>>>>

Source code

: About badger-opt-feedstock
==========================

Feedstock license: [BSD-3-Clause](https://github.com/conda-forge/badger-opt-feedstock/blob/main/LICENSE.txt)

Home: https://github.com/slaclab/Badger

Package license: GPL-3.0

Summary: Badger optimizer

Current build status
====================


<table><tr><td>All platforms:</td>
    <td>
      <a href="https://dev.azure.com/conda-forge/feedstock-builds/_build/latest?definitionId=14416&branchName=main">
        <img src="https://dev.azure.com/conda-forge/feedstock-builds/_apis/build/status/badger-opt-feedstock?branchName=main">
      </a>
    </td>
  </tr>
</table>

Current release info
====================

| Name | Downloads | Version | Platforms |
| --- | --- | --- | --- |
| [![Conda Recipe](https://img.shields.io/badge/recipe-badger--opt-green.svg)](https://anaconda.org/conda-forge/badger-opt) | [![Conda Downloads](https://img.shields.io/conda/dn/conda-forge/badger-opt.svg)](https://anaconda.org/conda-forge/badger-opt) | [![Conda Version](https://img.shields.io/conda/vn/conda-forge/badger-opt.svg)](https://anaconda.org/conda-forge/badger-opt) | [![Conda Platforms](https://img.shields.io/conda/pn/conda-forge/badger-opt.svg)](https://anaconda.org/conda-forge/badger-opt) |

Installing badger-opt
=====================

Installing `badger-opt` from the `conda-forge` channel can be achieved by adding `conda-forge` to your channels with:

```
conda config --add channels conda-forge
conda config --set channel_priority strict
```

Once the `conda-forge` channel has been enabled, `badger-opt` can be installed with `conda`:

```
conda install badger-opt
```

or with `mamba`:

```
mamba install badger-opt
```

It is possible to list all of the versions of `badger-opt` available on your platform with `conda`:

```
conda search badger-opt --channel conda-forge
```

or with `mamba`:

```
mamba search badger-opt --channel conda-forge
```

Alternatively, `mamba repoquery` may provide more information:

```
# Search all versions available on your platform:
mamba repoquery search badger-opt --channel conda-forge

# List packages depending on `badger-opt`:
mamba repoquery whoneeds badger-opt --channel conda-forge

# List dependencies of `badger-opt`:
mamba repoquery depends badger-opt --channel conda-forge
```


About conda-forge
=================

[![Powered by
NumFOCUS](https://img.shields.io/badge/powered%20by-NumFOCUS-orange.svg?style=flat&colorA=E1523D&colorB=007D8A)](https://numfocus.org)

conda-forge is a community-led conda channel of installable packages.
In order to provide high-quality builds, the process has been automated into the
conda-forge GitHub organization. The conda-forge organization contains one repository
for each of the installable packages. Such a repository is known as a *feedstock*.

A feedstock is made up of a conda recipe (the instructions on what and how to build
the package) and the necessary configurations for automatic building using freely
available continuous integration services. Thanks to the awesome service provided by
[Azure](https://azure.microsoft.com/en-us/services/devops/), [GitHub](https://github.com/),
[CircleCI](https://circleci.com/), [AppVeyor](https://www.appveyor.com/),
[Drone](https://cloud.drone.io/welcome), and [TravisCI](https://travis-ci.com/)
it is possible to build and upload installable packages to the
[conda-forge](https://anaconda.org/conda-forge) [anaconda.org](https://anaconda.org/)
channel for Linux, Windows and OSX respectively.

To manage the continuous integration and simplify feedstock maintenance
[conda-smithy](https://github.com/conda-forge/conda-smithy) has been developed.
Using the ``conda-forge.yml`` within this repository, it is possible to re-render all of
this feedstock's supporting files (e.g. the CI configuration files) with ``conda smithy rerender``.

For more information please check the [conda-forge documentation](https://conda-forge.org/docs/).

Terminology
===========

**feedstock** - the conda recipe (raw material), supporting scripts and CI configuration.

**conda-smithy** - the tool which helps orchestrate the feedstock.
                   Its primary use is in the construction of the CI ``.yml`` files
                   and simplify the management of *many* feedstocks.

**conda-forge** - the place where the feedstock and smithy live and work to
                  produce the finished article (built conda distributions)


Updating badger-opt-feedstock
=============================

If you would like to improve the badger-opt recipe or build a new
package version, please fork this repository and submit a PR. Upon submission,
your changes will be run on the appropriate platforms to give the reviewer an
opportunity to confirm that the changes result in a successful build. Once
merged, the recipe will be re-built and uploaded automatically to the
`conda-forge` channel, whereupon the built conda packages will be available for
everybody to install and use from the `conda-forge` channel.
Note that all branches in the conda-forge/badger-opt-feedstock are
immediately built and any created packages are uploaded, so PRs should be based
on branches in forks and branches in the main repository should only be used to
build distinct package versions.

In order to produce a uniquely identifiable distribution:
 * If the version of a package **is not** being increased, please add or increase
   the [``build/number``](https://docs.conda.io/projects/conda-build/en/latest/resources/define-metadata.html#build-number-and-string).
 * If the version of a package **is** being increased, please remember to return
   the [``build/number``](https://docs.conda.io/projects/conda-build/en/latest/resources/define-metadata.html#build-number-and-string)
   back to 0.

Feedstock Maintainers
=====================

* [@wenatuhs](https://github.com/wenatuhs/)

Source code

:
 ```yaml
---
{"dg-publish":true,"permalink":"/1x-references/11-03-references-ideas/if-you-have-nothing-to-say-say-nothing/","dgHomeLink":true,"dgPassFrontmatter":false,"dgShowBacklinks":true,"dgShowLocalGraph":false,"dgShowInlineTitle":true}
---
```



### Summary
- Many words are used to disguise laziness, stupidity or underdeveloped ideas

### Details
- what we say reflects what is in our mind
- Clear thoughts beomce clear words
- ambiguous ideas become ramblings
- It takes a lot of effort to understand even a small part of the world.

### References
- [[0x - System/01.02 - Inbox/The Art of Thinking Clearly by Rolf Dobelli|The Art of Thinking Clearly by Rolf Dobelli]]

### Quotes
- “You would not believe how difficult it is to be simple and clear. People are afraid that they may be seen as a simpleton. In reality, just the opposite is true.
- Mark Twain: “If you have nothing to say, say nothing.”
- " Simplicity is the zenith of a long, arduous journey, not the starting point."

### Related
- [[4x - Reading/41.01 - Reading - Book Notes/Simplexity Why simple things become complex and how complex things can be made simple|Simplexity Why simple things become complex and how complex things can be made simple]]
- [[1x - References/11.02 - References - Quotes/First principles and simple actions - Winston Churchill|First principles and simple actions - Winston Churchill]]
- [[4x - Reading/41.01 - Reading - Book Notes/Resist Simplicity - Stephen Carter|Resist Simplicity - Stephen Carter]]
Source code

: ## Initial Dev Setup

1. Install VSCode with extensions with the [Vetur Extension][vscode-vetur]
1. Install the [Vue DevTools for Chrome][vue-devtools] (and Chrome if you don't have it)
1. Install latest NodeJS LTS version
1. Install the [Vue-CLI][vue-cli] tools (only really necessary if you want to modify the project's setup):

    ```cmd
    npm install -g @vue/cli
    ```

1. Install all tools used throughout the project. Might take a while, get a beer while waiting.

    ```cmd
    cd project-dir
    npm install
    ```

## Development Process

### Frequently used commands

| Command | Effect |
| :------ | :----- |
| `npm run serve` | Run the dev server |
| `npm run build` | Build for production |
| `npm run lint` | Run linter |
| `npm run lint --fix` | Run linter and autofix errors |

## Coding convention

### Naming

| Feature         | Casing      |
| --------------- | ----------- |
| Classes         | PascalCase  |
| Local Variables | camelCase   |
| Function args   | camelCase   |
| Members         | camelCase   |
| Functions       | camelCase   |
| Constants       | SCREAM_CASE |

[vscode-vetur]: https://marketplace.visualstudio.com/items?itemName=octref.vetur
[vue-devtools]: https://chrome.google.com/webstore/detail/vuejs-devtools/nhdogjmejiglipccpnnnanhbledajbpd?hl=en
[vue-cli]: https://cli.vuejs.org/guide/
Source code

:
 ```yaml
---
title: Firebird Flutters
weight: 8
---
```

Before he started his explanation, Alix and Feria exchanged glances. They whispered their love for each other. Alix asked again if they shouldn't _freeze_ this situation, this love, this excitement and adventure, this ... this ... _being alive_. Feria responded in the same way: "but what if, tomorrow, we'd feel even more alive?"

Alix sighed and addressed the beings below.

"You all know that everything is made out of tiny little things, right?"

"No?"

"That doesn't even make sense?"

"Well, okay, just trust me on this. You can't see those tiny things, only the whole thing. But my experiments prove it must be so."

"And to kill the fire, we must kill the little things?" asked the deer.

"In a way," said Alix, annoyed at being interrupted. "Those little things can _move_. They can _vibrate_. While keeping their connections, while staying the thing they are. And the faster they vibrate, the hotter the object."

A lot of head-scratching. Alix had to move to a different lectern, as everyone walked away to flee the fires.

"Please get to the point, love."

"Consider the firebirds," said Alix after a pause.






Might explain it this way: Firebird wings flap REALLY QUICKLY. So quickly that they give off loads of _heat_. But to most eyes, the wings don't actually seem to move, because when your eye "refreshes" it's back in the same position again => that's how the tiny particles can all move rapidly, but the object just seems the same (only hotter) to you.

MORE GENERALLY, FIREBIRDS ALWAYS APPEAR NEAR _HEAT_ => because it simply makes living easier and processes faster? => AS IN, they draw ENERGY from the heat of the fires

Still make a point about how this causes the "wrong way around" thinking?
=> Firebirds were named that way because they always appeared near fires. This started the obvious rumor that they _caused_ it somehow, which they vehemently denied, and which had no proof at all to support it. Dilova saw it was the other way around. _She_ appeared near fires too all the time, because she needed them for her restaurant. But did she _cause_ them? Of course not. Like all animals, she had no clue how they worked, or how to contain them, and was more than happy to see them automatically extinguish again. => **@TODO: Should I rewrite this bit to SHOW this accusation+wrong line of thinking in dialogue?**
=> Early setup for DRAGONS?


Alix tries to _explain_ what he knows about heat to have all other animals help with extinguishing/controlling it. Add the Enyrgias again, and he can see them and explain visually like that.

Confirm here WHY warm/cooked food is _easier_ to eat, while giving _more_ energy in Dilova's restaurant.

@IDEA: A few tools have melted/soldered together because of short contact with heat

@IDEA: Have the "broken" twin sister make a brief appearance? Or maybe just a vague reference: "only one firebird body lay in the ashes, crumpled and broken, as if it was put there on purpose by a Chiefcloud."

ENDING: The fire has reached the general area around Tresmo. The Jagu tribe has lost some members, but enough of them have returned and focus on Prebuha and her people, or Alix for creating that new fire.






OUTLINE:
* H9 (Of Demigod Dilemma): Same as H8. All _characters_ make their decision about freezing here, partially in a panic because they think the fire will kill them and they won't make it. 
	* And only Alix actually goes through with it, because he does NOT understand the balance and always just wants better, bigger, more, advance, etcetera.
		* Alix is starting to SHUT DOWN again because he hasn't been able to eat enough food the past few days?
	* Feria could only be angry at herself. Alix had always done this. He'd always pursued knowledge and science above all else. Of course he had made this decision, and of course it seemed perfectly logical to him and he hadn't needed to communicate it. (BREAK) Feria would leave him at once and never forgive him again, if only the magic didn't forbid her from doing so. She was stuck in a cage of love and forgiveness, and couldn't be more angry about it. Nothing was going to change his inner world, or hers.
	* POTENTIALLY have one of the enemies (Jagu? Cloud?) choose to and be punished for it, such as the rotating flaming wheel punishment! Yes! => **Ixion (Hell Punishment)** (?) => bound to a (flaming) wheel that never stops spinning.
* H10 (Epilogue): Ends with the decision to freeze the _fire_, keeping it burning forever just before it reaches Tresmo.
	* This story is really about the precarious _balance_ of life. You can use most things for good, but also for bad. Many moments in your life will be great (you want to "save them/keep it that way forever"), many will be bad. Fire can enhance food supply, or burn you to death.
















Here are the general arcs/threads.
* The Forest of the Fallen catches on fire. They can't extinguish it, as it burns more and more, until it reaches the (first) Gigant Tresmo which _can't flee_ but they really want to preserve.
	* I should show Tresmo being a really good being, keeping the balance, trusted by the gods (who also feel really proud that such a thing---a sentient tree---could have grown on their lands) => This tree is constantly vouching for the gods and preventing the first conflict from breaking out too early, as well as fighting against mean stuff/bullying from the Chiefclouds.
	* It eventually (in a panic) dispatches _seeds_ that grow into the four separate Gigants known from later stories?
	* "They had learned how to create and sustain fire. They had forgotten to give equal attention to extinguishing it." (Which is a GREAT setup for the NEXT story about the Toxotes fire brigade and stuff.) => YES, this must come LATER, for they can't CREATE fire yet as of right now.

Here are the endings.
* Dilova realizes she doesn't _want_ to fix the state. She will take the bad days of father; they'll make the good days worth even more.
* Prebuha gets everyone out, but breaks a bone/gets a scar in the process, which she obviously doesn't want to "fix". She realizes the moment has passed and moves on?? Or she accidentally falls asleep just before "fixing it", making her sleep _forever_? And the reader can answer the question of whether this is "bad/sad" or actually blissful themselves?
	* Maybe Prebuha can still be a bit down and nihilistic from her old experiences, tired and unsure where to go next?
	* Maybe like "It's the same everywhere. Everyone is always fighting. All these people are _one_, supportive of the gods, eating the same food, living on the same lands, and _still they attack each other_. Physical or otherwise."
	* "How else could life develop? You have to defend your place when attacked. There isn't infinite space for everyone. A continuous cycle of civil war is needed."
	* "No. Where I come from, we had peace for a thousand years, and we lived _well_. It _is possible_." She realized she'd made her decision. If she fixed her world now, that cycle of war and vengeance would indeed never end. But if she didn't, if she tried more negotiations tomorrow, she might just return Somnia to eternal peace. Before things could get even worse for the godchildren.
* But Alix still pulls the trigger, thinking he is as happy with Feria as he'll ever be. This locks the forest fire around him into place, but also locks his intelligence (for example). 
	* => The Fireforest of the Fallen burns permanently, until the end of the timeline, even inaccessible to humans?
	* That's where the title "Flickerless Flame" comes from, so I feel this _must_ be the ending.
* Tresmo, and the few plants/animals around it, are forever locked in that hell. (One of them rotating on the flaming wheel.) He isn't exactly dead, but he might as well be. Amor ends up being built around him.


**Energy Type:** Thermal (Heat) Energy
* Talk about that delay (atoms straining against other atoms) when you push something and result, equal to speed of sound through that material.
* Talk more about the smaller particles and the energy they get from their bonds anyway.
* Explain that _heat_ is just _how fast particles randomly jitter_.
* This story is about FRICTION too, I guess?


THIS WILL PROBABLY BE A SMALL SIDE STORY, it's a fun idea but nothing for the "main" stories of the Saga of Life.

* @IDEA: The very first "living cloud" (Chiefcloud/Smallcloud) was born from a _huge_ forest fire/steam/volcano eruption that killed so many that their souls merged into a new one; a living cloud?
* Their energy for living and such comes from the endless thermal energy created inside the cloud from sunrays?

<<<<

[What is required] Single out each line of the records above with the string "lint" in it, and copy it.

[Answer below]
| `npm run lint` | Run linter |
| `npm run lint --fix` | Run linter and autofix errors |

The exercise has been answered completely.